St. Hovhannes Church was an Armenian church located on a hill in the center of the former village of Berdak, near the current Dyrnys village (Ordubad district) of the Nakhchivan Autonomous Republic of Azerbaijan.

== History ==
The date of the construction of the church is unclear, however, the date 1625 appeared on a few cross-stones (khachkars) that were embedded in the church walls. An Armenian inscription in the church attests to renovations in 1888.

== Architectural characteristics ==
The church was a small, vaulted building with a single-chamber nave, an apse in the east and a single doorway in the southern facade. A hall built along the southern facade may have served as a vestry or bell tower. Armenian inscriptions were set in the eastern and southern walls.

== Destruction ==
The church was still standing in the early 1980s.
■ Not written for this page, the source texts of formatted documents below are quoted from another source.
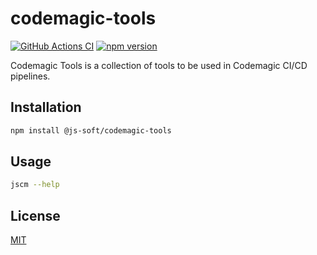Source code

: # codemagic-tools

[![GitHub Actions CI](https://github.com/js-soft/codemagic-tools/workflows/Publish/badge.svg)](https://github.com/js-soft/codemagic-tools/actions?query=workflow%3APublish)
[![npm version](https://badge.fury.io/js/@js-soft%2fcodemagic-tools.svg)](https://www.npmjs.com/package/@js-soft/codemagic-tools)

Codemagic Tools is a collection of tools to be used in Codemagic CI/CD pipelines.

## Installation

```bash
npm install @js-soft/codemagic-tools
```

## Usage

```bash
jscm --help
```

## License

[MIT](LICENSE)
However, it was partially ruined at that time. According to investigation of the Caucasus Heritage Watch, the church was destroyed by February 3, 2000, it remained a vacant plot until 2019 when the Allahshukur Mosque was built on the grounds of the former church. The mosque was built in honor of the Sheikh ul-Islam and Grand Mufti of the Caucasus, Allahshukur Pashazadeh.